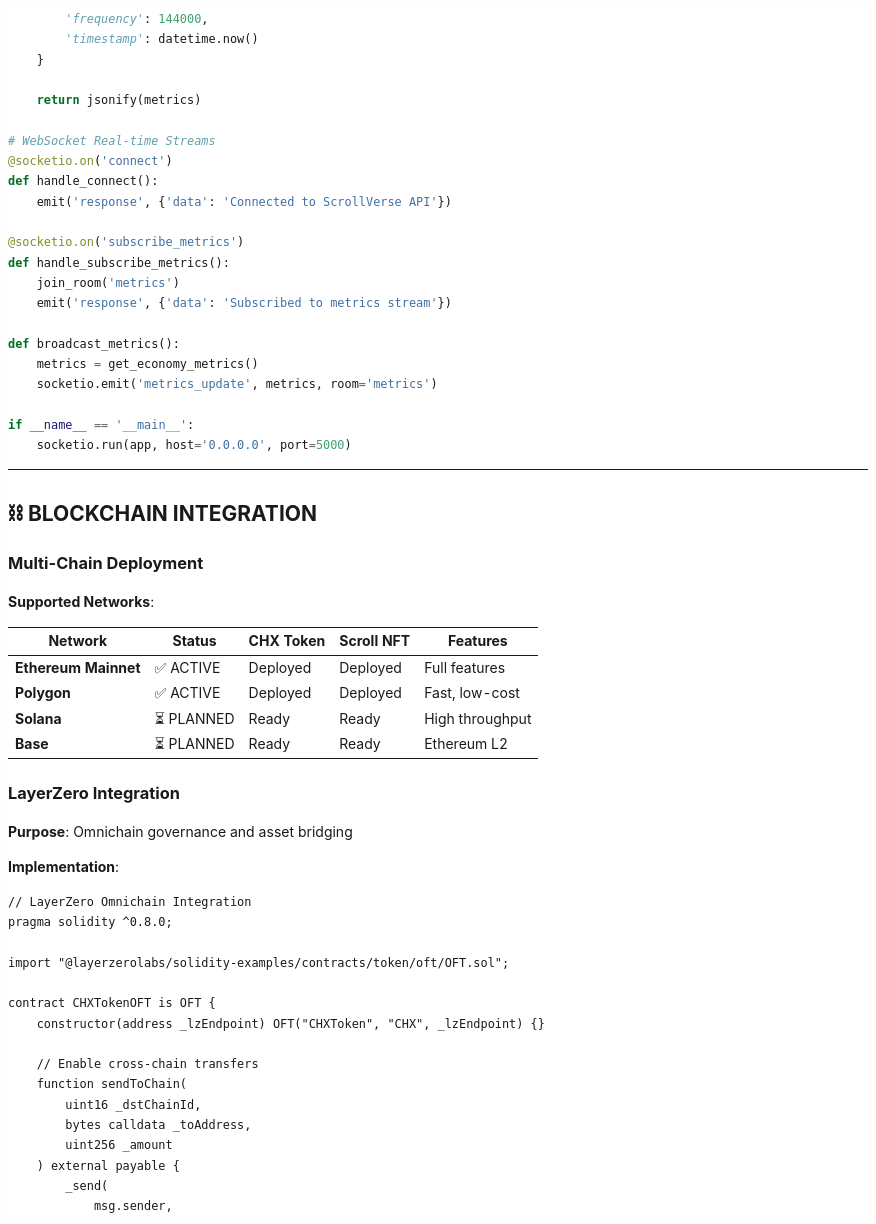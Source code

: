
 ```python
        'frequency': 144000,
        'timestamp': datetime.now()
    }
    
    return jsonify(metrics)

# WebSocket Real-time Streams
@socketio.on('connect')
def handle_connect():
    emit('response', {'data': 'Connected to ScrollVerse API'})

@socketio.on('subscribe_metrics')
def handle_subscribe_metrics():
    join_room('metrics')
    emit('response', {'data': 'Subscribed to metrics stream'})

def broadcast_metrics():
    metrics = get_economy_metrics()
    socketio.emit('metrics_update', metrics, room='metrics')

if __name__ == '__main__':
    socketio.run(app, host='0.0.0.0', port=5000)
```

---

## ⛓️ **BLOCKCHAIN INTEGRATION**

### **Multi-Chain Deployment**

**Supported Networks**:

| Network | Status | CHX Token | Scroll NFT | Features |
|---------|--------|-----------|-----------|----------|
| **Ethereum Mainnet** | ✅ ACTIVE | Deployed | Deployed | Full features |
| **Polygon** | ✅ ACTIVE | Deployed | Deployed | Fast, low-cost |
| **Solana** | ⏳ PLANNED | Ready | Ready | High throughput |
| **Base** | ⏳ PLANNED | Ready | Ready | Ethereum L2 |

### **LayerZero Integration**

**Purpose**: Omnichain governance and asset bridging

**Implementation**:
```solidity
// LayerZero Omnichain Integration
pragma solidity ^0.8.0;

import "@layerzerolabs/solidity-examples/contracts/token/oft/OFT.sol";

contract CHXTokenOFT is OFT {
    constructor(address _lzEndpoint) OFT("CHXToken", "CHX", _lzEndpoint) {}
    
    // Enable cross-chain transfers
    function sendToChain(
        uint16 _dstChainId,
        bytes calldata _toAddress,
        uint256 _amount
    ) external payable {
        _send(
            msg.sender,
```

* * *

What is being asked » Filter the records for lines holding the string "response". Copy each one.

Problem solution »
    emit('response', {'data': 'Connected to ScrollVerse API'})
    emit('response', {'data': 'Subscribed to metrics stream'})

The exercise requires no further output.